# Dos Window ALT Tab Problem



## Monty75 (Jan 25, 2000)

I dug up an old copy of "The Magic Candle" to play the other day on my Windows 2000 laptop. I was playing and ALT-tabbed out of it to check my e-mail. When I ALT-Tabbed back, the dos window showed only the upper 1/4 of the game and I could not get it back to normal and had to quit (losing my game!) How do I prevent this, or fix it once it happens?


----------



## Calon (Aug 27, 2004)

try making the dos application full screen again after you alt tab back into it.

hit Alt + Enter


----------



## Monty75 (Jan 25, 2000)

The dos window is full screen the entire time.


----------



## Monty75 (Jan 25, 2000)

Alt enter windows the game, and causes it to freeze. However, when it is windowed, it looks fine. I can see the entire game screen. Alt enter again makes the initial problem reappear.


----------



## Calon (Aug 27, 2004)

well i don't know what to say except check your email after your'e done with the game. you're lucky to even be able to run it at all under windows.
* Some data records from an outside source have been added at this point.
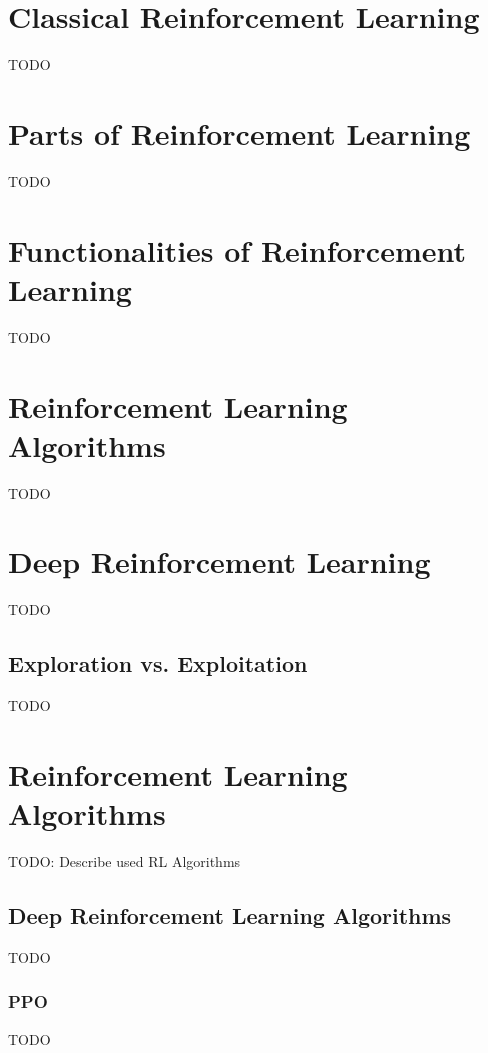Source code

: \section{Classical Reinforcement Learning}\label{sec:classical-reinforcement-learning}
TODO


\section{Parts of Reinforcement Learning}\label{sec:parts-of-reinforcement-learning}
TODO


\section{Functionalities of Reinforcement Learning}\label{sec:functionalities-of-reinforcement-learning}
TODO


\section{Reinforcement Learning Algorithms}\label{sec:reinforcement-learning-algorithms2}
TODO


\section{Deep Reinforcement Learning}\label{sec:deep-reinforcement-learning}
TODO

\subsection{Exploration vs. Exploitation}\label{subsec:exploration-vs.-exploitation}
TODO


\section{Reinforcement Learning Algorithms}\label{sec:reinforcement-learning-algorithms}
TODO: Describe used RL Algorithms

\subsection{Deep Reinforcement Learning Algorithms}\label{subsec:deep-reinforcement-learning-algorithms}
TODO

\subsubsection{PPO}
TODO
i just read the title of the game over and i actually remember playing that game. it wasn't too bad. those were the days!

oh yeah the only other thing i can think of is right-click the executable file for the game, choose 'properties' and see if there are compatibility setting you can choose. i know xp has this feature, not sure about 2000. play around with the settings and see what happens.


----------